### INSTRUCTIONS TO FOLLOW
Wherever "decomposition" turns up in a line of the entries below, that line counts. Say how many such lines there are, with no other words.
-------- EXCERPTED DATA
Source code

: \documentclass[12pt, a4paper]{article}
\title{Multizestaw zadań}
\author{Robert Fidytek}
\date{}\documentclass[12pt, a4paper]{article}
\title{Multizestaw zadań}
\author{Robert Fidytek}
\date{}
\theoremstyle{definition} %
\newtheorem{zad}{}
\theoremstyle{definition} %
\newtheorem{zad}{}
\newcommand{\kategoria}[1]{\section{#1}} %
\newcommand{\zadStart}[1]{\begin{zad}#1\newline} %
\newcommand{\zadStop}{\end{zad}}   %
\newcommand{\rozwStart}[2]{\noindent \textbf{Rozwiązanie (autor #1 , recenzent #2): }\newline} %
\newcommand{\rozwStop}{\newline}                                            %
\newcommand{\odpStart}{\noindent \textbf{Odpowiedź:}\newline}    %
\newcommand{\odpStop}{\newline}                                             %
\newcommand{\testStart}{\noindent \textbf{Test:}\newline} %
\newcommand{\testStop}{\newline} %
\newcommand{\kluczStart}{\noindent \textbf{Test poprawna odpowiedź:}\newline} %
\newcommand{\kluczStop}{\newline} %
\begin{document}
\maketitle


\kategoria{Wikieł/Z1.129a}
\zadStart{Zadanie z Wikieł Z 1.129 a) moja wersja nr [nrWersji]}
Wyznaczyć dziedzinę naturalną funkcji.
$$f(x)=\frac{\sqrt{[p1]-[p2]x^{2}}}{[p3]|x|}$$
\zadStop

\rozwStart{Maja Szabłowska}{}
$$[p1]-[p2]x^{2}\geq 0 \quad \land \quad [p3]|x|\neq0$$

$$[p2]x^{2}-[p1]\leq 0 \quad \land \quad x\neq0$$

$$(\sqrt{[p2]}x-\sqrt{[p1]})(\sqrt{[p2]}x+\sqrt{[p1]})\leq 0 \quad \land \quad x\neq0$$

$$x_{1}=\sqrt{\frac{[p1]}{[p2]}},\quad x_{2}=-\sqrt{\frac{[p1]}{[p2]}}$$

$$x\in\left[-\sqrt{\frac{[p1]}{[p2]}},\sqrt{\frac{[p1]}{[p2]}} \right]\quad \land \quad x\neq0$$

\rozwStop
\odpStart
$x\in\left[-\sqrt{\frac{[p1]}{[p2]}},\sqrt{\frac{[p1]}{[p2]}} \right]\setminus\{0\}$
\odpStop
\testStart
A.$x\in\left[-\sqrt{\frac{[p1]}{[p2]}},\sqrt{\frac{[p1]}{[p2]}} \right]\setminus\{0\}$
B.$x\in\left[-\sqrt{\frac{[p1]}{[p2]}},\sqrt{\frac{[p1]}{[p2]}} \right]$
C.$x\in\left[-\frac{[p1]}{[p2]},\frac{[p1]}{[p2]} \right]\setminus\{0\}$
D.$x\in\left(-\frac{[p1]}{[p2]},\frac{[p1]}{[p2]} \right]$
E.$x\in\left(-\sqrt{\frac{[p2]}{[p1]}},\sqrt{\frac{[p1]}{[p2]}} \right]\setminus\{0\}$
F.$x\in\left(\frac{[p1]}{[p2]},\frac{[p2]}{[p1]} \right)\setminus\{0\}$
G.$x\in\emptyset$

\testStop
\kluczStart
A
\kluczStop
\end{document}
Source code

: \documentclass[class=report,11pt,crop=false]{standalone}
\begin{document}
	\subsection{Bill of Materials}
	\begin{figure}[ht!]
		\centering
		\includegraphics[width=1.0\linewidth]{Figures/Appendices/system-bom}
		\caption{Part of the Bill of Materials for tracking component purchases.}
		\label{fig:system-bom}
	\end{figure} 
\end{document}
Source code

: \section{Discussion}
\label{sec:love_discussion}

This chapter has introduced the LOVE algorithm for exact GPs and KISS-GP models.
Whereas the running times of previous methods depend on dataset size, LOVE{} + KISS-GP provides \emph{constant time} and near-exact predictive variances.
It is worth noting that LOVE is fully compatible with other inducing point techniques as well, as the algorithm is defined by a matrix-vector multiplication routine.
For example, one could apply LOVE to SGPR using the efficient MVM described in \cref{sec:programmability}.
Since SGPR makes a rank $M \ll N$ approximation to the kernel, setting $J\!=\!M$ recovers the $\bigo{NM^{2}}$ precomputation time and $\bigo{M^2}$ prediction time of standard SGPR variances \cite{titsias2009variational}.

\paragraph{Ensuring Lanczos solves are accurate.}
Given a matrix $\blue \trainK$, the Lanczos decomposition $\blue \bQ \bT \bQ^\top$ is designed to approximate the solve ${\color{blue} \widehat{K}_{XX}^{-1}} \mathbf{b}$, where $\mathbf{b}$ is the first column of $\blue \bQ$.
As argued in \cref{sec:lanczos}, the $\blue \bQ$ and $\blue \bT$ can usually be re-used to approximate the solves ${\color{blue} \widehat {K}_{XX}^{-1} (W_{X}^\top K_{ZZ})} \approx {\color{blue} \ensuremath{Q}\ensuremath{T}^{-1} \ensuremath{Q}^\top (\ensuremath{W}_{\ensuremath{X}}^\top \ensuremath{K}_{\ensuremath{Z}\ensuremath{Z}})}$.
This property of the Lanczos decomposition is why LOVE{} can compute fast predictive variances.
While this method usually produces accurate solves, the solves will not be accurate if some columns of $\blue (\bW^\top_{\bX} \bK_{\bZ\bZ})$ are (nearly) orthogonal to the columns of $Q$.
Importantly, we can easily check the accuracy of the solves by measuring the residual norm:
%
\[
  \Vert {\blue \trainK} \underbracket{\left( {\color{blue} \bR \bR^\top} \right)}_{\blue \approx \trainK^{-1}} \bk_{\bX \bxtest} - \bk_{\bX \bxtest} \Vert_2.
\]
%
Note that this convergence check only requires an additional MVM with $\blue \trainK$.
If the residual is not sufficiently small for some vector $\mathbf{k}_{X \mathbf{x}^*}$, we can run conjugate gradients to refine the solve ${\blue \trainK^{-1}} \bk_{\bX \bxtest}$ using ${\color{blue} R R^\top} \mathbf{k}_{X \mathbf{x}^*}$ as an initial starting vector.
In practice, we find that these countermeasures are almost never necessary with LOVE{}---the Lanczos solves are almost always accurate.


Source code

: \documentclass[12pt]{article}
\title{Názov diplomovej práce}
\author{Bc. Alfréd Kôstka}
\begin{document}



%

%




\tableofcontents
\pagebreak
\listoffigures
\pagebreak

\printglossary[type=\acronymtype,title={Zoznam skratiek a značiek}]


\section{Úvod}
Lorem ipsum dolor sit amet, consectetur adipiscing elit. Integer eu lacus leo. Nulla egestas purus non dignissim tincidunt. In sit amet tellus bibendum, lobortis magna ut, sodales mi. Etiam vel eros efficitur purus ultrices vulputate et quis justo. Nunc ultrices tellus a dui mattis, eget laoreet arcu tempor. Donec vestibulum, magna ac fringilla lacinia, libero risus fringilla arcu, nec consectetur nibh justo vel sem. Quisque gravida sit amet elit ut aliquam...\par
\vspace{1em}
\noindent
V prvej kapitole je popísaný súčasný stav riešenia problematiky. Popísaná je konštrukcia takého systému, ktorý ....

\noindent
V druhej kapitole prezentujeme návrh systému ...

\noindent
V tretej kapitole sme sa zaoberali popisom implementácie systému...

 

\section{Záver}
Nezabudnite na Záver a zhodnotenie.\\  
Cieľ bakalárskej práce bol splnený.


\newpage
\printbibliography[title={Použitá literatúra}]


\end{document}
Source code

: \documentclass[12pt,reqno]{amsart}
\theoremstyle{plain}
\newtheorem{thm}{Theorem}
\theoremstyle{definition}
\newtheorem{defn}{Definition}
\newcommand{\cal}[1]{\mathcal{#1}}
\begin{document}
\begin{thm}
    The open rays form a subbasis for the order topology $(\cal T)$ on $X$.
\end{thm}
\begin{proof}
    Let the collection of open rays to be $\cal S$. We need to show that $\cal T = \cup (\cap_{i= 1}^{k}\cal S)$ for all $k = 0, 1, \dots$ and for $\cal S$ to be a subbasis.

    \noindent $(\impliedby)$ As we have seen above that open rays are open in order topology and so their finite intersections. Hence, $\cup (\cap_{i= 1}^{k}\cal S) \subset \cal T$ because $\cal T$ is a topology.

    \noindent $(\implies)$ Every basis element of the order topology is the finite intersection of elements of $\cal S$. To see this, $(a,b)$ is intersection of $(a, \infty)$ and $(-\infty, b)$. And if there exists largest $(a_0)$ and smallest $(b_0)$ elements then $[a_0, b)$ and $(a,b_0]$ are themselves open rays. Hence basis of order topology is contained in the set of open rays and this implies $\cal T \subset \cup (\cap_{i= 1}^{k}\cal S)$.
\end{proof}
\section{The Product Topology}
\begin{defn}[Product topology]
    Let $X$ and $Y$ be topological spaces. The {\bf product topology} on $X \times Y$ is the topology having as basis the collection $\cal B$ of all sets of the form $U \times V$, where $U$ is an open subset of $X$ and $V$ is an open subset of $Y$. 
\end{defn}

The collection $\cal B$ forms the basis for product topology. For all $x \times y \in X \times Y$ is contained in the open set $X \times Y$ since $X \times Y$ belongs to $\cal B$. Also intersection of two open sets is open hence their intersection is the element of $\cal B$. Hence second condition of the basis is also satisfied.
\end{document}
----------------
### TASK ANSWER
2